Ban on bee killer pesticide likely after new EU study

A new study from the EU has found that the widespread use of a controversial pesticide on crops is harmful to the bee population.

  • 01 March 2018
  • Adam Wentworth

A new study from the EU has found that the widespread use of a controversial pesticide on crops is harmful to the bee population.

The European Food Standards Agency (EFSA) released its review of the evidence this week, which confirmed the risk to bees of using three types of neonicotinoids.

The agency undertook a systematic literature review of 1,500 studies and collected additional data to assess the risk of using the insecticide on both wild bees and honeybees. It also relied on a longstanding guidance document.

Jose Tarazona, Head of EFSA’s Pesticides Unit, said that “the availability of such a substantial amount of data as well as the guidance has enabled us to produce very detailed conclusions”

“Overall the risk to the three types of bees we have assessed is confirmed”, he concluded.

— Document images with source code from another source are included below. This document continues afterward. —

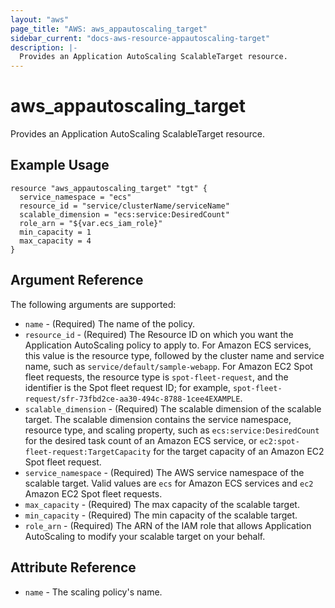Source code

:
 ```yaml
---
layout: "aws"
page_title: "AWS: aws_appautoscaling_target"
sidebar_current: "docs-aws-resource-appautoscaling-target"
description: |-
  Provides an Application AutoScaling ScalableTarget resource.
---
```


# aws\_appautoscaling\_target

Provides an Application AutoScaling ScalableTarget resource.

## Example Usage
```
resource "aws_appautoscaling_target" "tgt" {
  service_namespace = "ecs"
  resource_id = "service/clusterName/serviceName"
  scalable_dimension = "ecs:service:DesiredCount"
  role_arn = "${var.ecs_iam_role}"
  min_capacity = 1
  max_capacity = 4
}
```

## Argument Reference

The following arguments are supported:

* `name` - (Required) The name of the policy.
* `resource_id` - (Required) The Resource ID on which you want the Application AutoScaling policy to apply to. For Amazon ECS services, this value is the resource type, followed by the cluster name and service name, such as `service/default/sample-webapp`. For Amazon EC2 Spot fleet requests, the resource type is `spot-fleet-request`, and the identifier is the Spot fleet request ID; for example, `spot-fleet-request/sfr-73fbd2ce-aa30-494c-8788-1cee4EXAMPLE`.
* `scalable_dimension` - (Required) The scalable dimension of the scalable target. The scalable dimension contains the service namespace,   resource  type, and scaling property, such as `ecs:service:DesiredCount` for the desired task count of an Amazon ECS service, or `ec2:spot-fleet-request:TargetCapacity` for the target capacity of an Amazon EC2 Spot fleet request.
* `service_namespace` - (Required) The AWS service namespace of the scalable target. Valid values are `ecs` for Amazon ECS services and `ec2` Amazon EC2 Spot fleet requests.
* `max_capacity` - (Required) The max capacity of the scalable target.
* `min_capacity` - (Required) The min capacity of the scalable target.
* `role_arn` - (Required) The ARN of the IAM role that allows Application AutoScaling to modify your scalable target on your behalf.


## Attribute Reference
* `name` - The scaling policy's name.
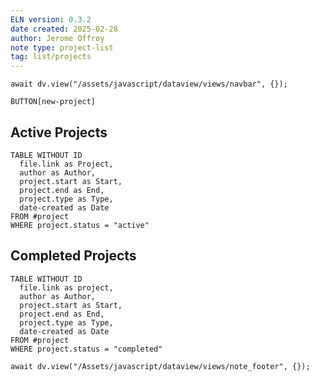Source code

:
 ```yaml
---
ELN version: 0.3.2
date created: 2025-02-28
author: Jerome Offroy
note type: project-list
tag: list/projects
---
```

```dataviewjs
await dv.view("/assets/javascript/dataview/views/navbar", {});
```

`BUTTON[new-project]`

## Active Projects

```dataview
TABLE WITHOUT ID
  file.link as Project,
  author as Author,
  project.start as Start,
  project.end as End,
  project.type as Type,
  date-created as Date
FROM #project
WHERE project.status = "active"
```

## Completed Projects

```dataview
TABLE WITHOUT ID
  file.link as project,
  author as Author,
  project.start as Start,
  project.end as End,
  project.type as Type,
  date-created as Date
FROM #project
WHERE project.status = "completed"
```

```dataviewjs
await dv.view("/Assets/javascript/dataview/views/note_footer", {});
```

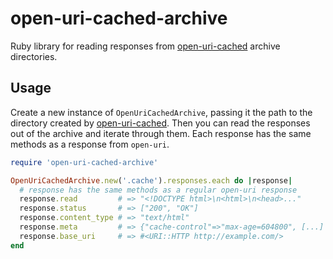 # open-uri-cached-archive

Ruby library for reading responses from [open-uri-cached][] archive directories.

## Usage

Create a new instance of `OpenUriCachedArchive`, passing it the path to the directory created by [open-uri-cached][]. Then you can read the responses out of the archive and iterate through them. Each response has the same methods as a response from `open-uri`.

```ruby
require 'open-uri-cached-archive'

OpenUriCachedArchive.new('.cache').responses.each do |response|
  # response has the same methods as a regular open-uri response
  response.read         # => "<!DOCTYPE html>\n<html>\n<head>..."
  response.status       # => ["200", "OK"]
  response.content_type # => "text/html"
  response.meta         # => {"cache-control"=>"max-age=604800", [...] }
  response.base_uri     # => #<URI::HTTP http://example.com/>
end
```

[open-uri-cached]: https://github.com/tigris/open-uri-cached

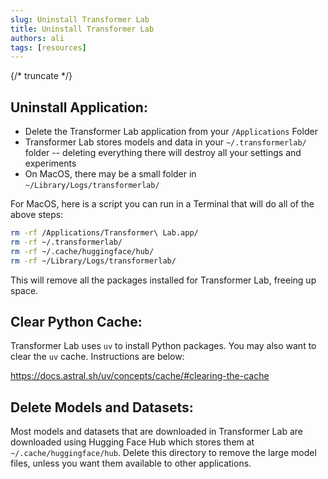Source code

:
 ```yaml
---
slug: Uninstall Transformer Lab
title: Uninstall Transformer Lab
authors: ali
tags: [resources]
---
```

{/* truncate */}

## Uninstall Application:

- Delete the Transformer Lab application from your `/Applications` Folder
- Transformer Lab stores models and data in your `~/.transformerlab/` folder -- deleting everything there will destroy all your settings and experiments
- On MacOS, there may be a small folder in `~/Library/Logs/transformerlab/`

For MacOS, here is a script you can run in a Terminal that will do all of the above steps:

```bash
rm -rf /Applications/Transformer\ Lab.app/
rm -rf ~/.transformerlab/
rm -rf ~/.cache/huggingface/hub/
rm -rf ~/Library/Logs/transformerlab/
```

This will remove all the packages installed for Transformer Lab, freeing up space.

## Clear Python Cache:

Transformer Lab uses `uv` to install Python packages. You may also want to clear the `uv` cache. Instructions are below:

https://docs.astral.sh/uv/concepts/cache/#clearing-the-cache

## Delete Models and Datasets:

Most models and datasets that are downloaded in Transformer Lab are downloaded using Hugging Face Hub which stores them at `~/.cache/huggingface/hub`. Delete this directory to remove the large model files, unless you want them available to other applications.
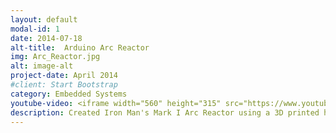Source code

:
 ```yaml
---
layout: default
modal-id: 1
date: 2014-07-18
alt-title:  Arduino Arc Reactor
img: Arc_Reactor.jpg
alt: image-alt
project-date: April 2014
#client: Start Bootstrap
category: Embedded Systems
youtube-video: <iframe width="560" height="315" src="https://www.youtube.com/embed/1DcfSf4Fniw" title="YouTube video player" frameborder="0" allow="accelerometer; autoplay; clipboard-write; encrypted-media; gyroscope; picture-in-picture" allowfullscreen></iframe>
description: Created Iron Man's Mark I Arc Reactor using a 3D printed housing and individually controlling the LED's via an Arduino microcontroller. 
---
```


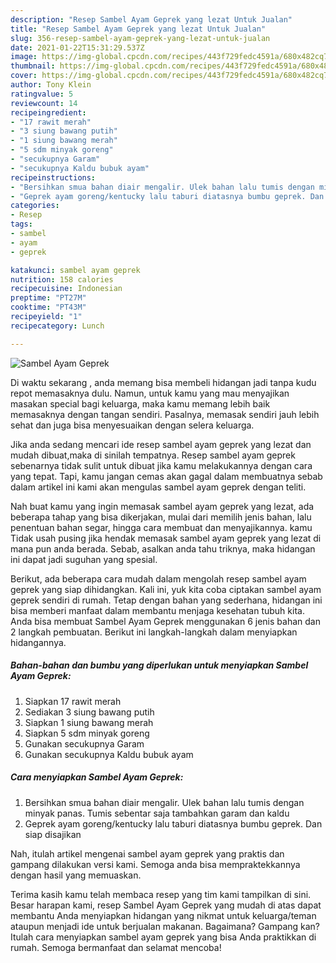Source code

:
 ```yaml
---
description: "Resep Sambel Ayam Geprek yang lezat Untuk Jualan"
title: "Resep Sambel Ayam Geprek yang lezat Untuk Jualan"
slug: 356-resep-sambel-ayam-geprek-yang-lezat-untuk-jualan
date: 2021-01-22T15:31:29.537Z
image: https://img-global.cpcdn.com/recipes/443f729fedc4591a/680x482cq70/sambel-ayam-geprek-foto-resep-utama.jpg
thumbnail: https://img-global.cpcdn.com/recipes/443f729fedc4591a/680x482cq70/sambel-ayam-geprek-foto-resep-utama.jpg
cover: https://img-global.cpcdn.com/recipes/443f729fedc4591a/680x482cq70/sambel-ayam-geprek-foto-resep-utama.jpg
author: Tony Klein
ratingvalue: 5
reviewcount: 14
recipeingredient:
- "17 rawit merah"
- "3 siung bawang putih"
- "1 siung bawang merah"
- "5 sdm minyak goreng"
- "secukupnya Garam"
- "secukupnya Kaldu bubuk ayam"
recipeinstructions:
- "Bersihkan smua bahan diair mengalir. Ulek bahan lalu tumis dengan minyak panas. Tumis sebentar saja tambahkan garam dan kaldu"
- "Geprek ayam goreng/kentucky lalu taburi diatasnya bumbu geprek. Dan siap disajikan"
categories:
- Resep
tags:
- sambel
- ayam
- geprek

katakunci: sambel ayam geprek 
nutrition: 158 calories
recipecuisine: Indonesian
preptime: "PT27M"
cooktime: "PT43M"
recipeyield: "1"
recipecategory: Lunch

---
```



![Sambel Ayam Geprek](https://img-global.cpcdn.com/recipes/443f729fedc4591a/680x482cq70/sambel-ayam-geprek-foto-resep-utama.jpg)

Di waktu  sekarang , anda memang bisa membeli hidangan jadi tanpa kudu repot memasaknya dulu. Namun, untuk kamu yang mau menyajikan masakan special bagi keluarga, maka kamu memang lebih baik memasaknya dengan tangan sendiri. Pasalnya, memasak sendiri jauh lebih sehat dan juga bisa menyesuaikan dengan selera keluarga.

Jika anda sedang mencari ide resep sambel ayam geprek yang lezat dan mudah dibuat,maka di sinilah tempatnya. Resep sambel ayam geprek  sebenarnya tidak sulit untuk dibuat jika kamu melakukannya dengan cara yang tepat. Tapi, kamu jangan cemas akan gagal dalam membuatnya 
sebab dalam artikel ini kami akan mengulas sambel ayam geprek dengan teliti.  



Nah buat kamu yang ingin memasak sambel ayam geprek yang lezat, ada beberapa tahap yang bisa dikerjakan, mulai dari memilih jenis bahan, lalu penentuan bahan segar, hingga cara membuat dan menyajikannya. kamu Tidak usah pusing jika hendak memasak sambel ayam geprek yang lezat di mana pun anda berada. Sebab, asalkan anda  tahu triknya, maka hidangan ini dapat jadi suguhan yang spesial.

Berikut, ada beberapa cara mudah dalam mengolah resep sambel ayam geprek yang siap dihidangkan. Kali ini, yuk kita coba ciptakan sambel ayam geprek sendiri di rumah. Tetap dengan bahan yang sederhana, hidangan ini bisa memberi manfaat dalam membantu menjaga kesehatan tubuh kita. Anda bisa membuat Sambel Ayam Geprek menggunakan 6 jenis bahan dan 2 langkah pembuatan. Berikut ini langkah-langkah dalam menyiapkan hidangannya.

<!--inarticleads1-->

##### Bahan-bahan dan bumbu yang diperlukan untuk menyiapkan Sambel Ayam Geprek:

1. Siapkan 17 rawit merah
1. Sediakan 3 siung bawang putih
1. Siapkan 1 siung bawang merah
1. Siapkan 5 sdm minyak goreng
1. Gunakan secukupnya Garam
1. Gunakan secukupnya Kaldu bubuk ayam




<!--inarticleads2-->

##### Cara menyiapkan Sambel Ayam Geprek:

1. Bersihkan smua bahan diair mengalir. Ulek bahan lalu tumis dengan minyak panas. Tumis sebentar saja tambahkan garam dan kaldu
1. Geprek ayam goreng/kentucky lalu taburi diatasnya bumbu geprek. Dan siap disajikan




Nah, itulah artikel mengenai  sambel ayam geprek  yang praktis dan gampang dilakukan versi kami. Semoga anda bisa mempraktekkannya dengan hasil yang memuaskan. 

Terima kasih kamu telah membaca resep yang tim kami tampilkan di sini. Besar harapan kami, resep  Sambel Ayam Geprek yang mudah di atas dapat membantu Anda menyiapkan hidangan yang nikmat untuk keluarga/teman ataupun menjadi ide untuk berjualan makanan. Bagaimana? Gampang kan? Itulah cara menyiapkan sambel ayam geprek yang bisa Anda praktikkan di rumah. Semoga bermanfaat dan selamat mencoba!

The pesticide attracts huge attention given its widespread, global use and the deadly impacts on wildlife.

Restrictions have been in place within the EU since 2013, but the updated study is likely to lead to a complete ban on the substance. EFSA will now send its recommendations for the European Commission and EU countries to make a judgement.

A spokesperson for Syngenta, a large agricultural business, criticised the results saying that the agency’s use of an “overly conservative” and “extremely impractical” guidance document “would lead to a ban of most if not all insecticides, including organic products”.

Meanwhile, environmental campaigners Friends of the Earth commented that “we have been playing Russian Roulette with the future of our bees for far too long”.

“The UK government has already said it will support a complete ban on the outdoor use of these three bee-harming chemicals – a move that is fully justified by this report. Other EU countries must now back a tougher ban too”.